Guidance on machine limits

TLDR: we recommend setting Minimum Machines to 0 (the default), Maximum Machines to the size of your team, and Idle Timeout to 30 minutes (the default).

Spell will attempt to maintain Minimum Machines ready at all times, and will spin up additional machines as needed to accommodate bursts in usage.

Spinning up a machine takes time, so keeping some number of machines idle can help speed up development (connecting to an idle machine is nearly instantaneous). On the other hand, machines kept idle but unused used cost money without providing any benefit. For most use cases we recommend setting Minimum Machines to 0; this ensures that you are only paying for compute that you actually use.
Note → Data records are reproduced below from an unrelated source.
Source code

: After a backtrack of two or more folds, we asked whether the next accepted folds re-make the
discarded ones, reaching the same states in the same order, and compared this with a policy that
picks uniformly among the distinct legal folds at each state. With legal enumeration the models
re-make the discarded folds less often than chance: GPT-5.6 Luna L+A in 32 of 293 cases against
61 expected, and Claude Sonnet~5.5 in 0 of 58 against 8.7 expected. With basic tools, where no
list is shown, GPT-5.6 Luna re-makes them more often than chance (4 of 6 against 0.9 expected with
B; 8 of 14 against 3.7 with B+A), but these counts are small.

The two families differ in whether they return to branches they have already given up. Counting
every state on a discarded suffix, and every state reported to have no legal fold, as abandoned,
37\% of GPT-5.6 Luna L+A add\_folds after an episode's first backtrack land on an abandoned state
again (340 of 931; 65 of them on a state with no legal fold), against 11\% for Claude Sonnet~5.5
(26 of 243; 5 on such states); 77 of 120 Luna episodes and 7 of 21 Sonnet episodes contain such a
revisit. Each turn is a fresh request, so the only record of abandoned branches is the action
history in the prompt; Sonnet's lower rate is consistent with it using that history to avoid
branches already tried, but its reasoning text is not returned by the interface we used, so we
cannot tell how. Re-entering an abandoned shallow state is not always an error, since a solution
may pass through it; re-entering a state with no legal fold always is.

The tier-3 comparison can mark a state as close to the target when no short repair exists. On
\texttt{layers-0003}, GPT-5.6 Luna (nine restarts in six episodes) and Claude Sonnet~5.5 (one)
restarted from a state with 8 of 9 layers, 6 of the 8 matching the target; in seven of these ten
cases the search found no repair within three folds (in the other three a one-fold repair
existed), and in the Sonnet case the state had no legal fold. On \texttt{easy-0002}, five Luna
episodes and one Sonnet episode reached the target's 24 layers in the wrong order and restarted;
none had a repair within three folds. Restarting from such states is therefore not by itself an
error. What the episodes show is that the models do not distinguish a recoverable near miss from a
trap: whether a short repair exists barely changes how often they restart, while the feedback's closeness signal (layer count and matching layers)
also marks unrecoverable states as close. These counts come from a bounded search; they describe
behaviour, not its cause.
The total machines for the machine type will never exceed Maximum Machines. By default, we recommend matching this value to the size of your team. For example, if you have 8 data scientists on staff, set Maximum Machines to 8.

AWS/GCP enforce resource limits on instance types. Some of these resource limits are very aggressive, e.g. by default AWS only allows one concurrent machine of most GPU instances. Before finishing cluster setup, double-check your service account limits with your cloud provider. If this is too low, you may put in a request for a service limit increase or resource quota increase. These are usually approved quickly, within 24 hours. Avoid setting Maximum Machines higher than your service limit for the instance.

The last machine limit value is the Idle Timeout. This value controls how long Spell will wait before spinning down machines that have finished running. If another run gets scheduled in the idle time period, it will get started almost immediately, as it does not have to wait for another cloud machine to become available and spin up. We recommend keeping Idle Timeout on the default setting of 30 minutes for most instance types. Consider setting Idle Timeout to 0 minutes for especially powerful/expensive instance types that you expect to use rarely.

Modifying an existing machine type

Machine Type Edit Dialog

Once you have a machine type set up, you can modify its Minimum and Maximum machines, as well as the Idle Timeout. Use this if you are running many runs in parallel and need more machines, or to terminate all existing machines when you know that you are not going to use them for some amount of time.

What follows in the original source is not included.